What is needed ▸ Output the listing exactly, leaving out no line.

Available data ▸
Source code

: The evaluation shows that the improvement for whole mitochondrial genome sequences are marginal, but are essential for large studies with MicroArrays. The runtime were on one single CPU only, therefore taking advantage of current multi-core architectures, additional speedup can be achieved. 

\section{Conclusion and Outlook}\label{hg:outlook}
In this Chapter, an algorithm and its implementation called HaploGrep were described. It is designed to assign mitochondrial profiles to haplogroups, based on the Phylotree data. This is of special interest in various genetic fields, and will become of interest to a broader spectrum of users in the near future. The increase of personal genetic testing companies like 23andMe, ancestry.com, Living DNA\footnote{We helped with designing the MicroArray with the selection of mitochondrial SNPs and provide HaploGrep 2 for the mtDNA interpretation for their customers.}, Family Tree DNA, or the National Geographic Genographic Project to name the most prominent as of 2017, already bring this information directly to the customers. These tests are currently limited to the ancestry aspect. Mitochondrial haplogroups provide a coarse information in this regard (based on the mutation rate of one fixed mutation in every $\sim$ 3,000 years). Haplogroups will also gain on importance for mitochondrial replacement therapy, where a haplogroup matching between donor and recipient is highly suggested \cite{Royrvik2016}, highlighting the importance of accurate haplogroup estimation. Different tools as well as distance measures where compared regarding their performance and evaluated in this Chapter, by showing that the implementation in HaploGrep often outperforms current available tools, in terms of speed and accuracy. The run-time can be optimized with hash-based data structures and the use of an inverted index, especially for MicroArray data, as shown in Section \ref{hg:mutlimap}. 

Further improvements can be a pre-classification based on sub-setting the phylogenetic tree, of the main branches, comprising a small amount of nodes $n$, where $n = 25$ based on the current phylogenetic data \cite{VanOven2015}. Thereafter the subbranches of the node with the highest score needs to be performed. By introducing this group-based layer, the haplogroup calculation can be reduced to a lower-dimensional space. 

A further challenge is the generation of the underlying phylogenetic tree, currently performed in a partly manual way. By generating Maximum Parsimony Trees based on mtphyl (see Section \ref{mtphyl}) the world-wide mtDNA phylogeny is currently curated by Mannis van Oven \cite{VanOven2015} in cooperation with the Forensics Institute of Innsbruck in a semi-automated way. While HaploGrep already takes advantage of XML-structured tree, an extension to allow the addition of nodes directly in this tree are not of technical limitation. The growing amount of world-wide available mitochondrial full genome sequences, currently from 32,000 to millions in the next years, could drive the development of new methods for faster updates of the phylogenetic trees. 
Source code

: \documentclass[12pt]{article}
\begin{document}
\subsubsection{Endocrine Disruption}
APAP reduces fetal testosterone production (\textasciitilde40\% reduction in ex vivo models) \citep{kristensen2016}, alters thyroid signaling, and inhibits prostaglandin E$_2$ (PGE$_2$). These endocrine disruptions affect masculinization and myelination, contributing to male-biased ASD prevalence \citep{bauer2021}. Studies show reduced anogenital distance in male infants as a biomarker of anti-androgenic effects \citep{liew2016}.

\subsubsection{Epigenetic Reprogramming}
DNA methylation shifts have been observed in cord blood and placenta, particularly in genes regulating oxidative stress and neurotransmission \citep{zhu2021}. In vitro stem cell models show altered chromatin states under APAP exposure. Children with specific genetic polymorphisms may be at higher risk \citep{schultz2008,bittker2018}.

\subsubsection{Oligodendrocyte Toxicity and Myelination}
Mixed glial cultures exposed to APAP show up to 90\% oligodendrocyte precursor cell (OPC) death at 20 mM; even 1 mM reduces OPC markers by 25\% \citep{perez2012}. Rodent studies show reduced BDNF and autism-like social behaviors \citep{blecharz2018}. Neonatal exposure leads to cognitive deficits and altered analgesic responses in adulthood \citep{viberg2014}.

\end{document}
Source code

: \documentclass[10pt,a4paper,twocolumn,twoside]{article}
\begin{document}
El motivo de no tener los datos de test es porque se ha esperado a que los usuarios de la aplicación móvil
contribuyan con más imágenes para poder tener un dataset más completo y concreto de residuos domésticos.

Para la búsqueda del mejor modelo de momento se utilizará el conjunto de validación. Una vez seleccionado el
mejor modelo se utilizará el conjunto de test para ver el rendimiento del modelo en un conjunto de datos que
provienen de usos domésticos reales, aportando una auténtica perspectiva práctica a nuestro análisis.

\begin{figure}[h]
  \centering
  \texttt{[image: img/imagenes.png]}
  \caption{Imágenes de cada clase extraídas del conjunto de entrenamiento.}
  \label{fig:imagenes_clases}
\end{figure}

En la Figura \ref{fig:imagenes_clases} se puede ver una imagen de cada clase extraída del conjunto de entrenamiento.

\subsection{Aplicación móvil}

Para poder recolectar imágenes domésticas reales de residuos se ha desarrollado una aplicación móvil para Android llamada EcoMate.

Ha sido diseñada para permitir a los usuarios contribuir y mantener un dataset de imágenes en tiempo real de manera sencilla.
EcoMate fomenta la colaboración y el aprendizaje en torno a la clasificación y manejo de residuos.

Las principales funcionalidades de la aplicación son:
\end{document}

Written answer ▸
Source code

: The evaluation shows that the improvement for whole mitochondrial genome sequences are marginal, but are essential for large studies with MicroArrays. The runtime were on one single CPU only, therefore taking advantage of current multi-core architectures, additional speedup can be achieved. 

\section{Conclusion and Outlook}\label{hg:outlook}
In this Chapter, an algorithm and its implementation called HaploGrep were described. It is designed to assign mitochondrial profiles to haplogroups, based on the Phylotree data. This is of special interest in various genetic fields, and will become of interest to a broader spectrum of users in the near future. The increase of personal genetic testing companies like 23andMe, ancestry.com, Living DNA\footnote{We helped with designing the MicroArray with the selection of mitochondrial SNPs and provide HaploGrep 2 for the mtDNA interpretation for their customers.}, Family Tree DNA, or the National Geographic Genographic Project to name the most prominent as of 2017, already bring this information directly to the customers. These tests are currently limited to the ancestry aspect. Mitochondrial haplogroups provide a coarse information in this regard (based on the mutation rate of one fixed mutation in every $\sim$ 3,000 years). Haplogroups will also gain on importance for mitochondrial replacement therapy, where a haplogroup matching between donor and recipient is highly suggested \cite{Royrvik2016}, highlighting the importance of accurate haplogroup estimation. Different tools as well as distance measures where compared regarding their performance and evaluated in this Chapter, by showing that the implementation in HaploGrep often outperforms current available tools, in terms of speed and accuracy. The run-time can be optimized with hash-based data structures and the use of an inverted index, especially for MicroArray data, as shown in Section \ref{hg:mutlimap}. 

Further improvements can be a pre-classification based on sub-setting the phylogenetic tree, of the main branches, comprising a small amount of nodes $n$, where $n = 25$ based on the current phylogenetic data \cite{VanOven2015}. Thereafter the subbranches of the node with the highest score needs to be performed. By introducing this group-based layer, the haplogroup calculation can be reduced to a lower-dimensional space. 

A further challenge is the generation of the underlying phylogenetic tree, currently performed in a partly manual way. By generating Maximum Parsimony Trees based on mtphyl (see Section \ref{mtphyl}) the world-wide mtDNA phylogeny is currently curated by Mannis van Oven \cite{VanOven2015} in cooperation with the Forensics Institute of Innsbruck in a semi-automated way. While HaploGrep already takes advantage of XML-structured tree, an extension to allow the addition of nodes directly in this tree are not of technical limitation. The growing amount of world-wide available mitochondrial full genome sequences, currently from 32,000 to millions in the next years, could drive the development of new methods for faster updates of the phylogenetic trees. 
Source code

: \documentclass[12pt]{article}
\begin{document}
\subsubsection{Endocrine Disruption}
APAP reduces fetal testosterone production (\textasciitilde40\% reduction in ex vivo models) \citep{kristensen2016}, alters thyroid signaling, and inhibits prostaglandin E$_2$ (PGE$_2$). These endocrine disruptions affect masculinization and myelination, contributing to male-biased ASD prevalence \citep{bauer2021}. Studies show reduced anogenital distance in male infants as a biomarker of anti-androgenic effects \citep{liew2016}.

\subsubsection{Epigenetic Reprogramming}
DNA methylation shifts have been observed in cord blood and placenta, particularly in genes regulating oxidative stress and neurotransmission \citep{zhu2021}. In vitro stem cell models show altered chromatin states under APAP exposure. Children with specific genetic polymorphisms may be at higher risk \citep{schultz2008,bittker2018}.

\subsubsection{Oligodendrocyte Toxicity and Myelination}
Mixed glial cultures exposed to APAP show up to 90\% oligodendrocyte precursor cell (OPC) death at 20 mM; even 1 mM reduces OPC markers by 25\% \citep{perez2012}. Rodent studies show reduced BDNF and autism-like social behaviors \citep{blecharz2018}. Neonatal exposure leads to cognitive deficits and altered analgesic responses in adulthood \citep{viberg2014}.

\end{document}
Source code

: \documentclass[10pt,a4paper,twocolumn,twoside]{article}
\begin{document}
El motivo de no tener los datos de test es porque se ha esperado a que los usuarios de la aplicación móvil
contribuyan con más imágenes para poder tener un dataset más completo y concreto de residuos domésticos.

Para la búsqueda del mejor modelo de momento se utilizará el conjunto de validación. Una vez seleccionado el
mejor modelo se utilizará el conjunto de test para ver el rendimiento del modelo en un conjunto de datos que
provienen de usos domésticos reales, aportando una auténtica perspectiva práctica a nuestro análisis.

\begin{figure}[h]
  \centering
  \texttt{[image: img/imagenes.png]}
  \caption{Imágenes de cada clase extraídas del conjunto de entrenamiento.}
  \label{fig:imagenes_clases}
\end{figure}

En la Figura \ref{fig:imagenes_clases} se puede ver una imagen de cada clase extraída del conjunto de entrenamiento.

\subsection{Aplicación móvil}

Para poder recolectar imágenes domésticas reales de residuos se ha desarrollado una aplicación móvil para Android llamada EcoMate.

Ha sido diseñada para permitir a los usuarios contribuir y mantener un dataset de imágenes en tiempo real de manera sencilla.
EcoMate fomenta la colaboración y el aprendizaje en torno a la clasificación y manejo de residuos.

Las principales funcionalidades de la aplicación son:
\end{document}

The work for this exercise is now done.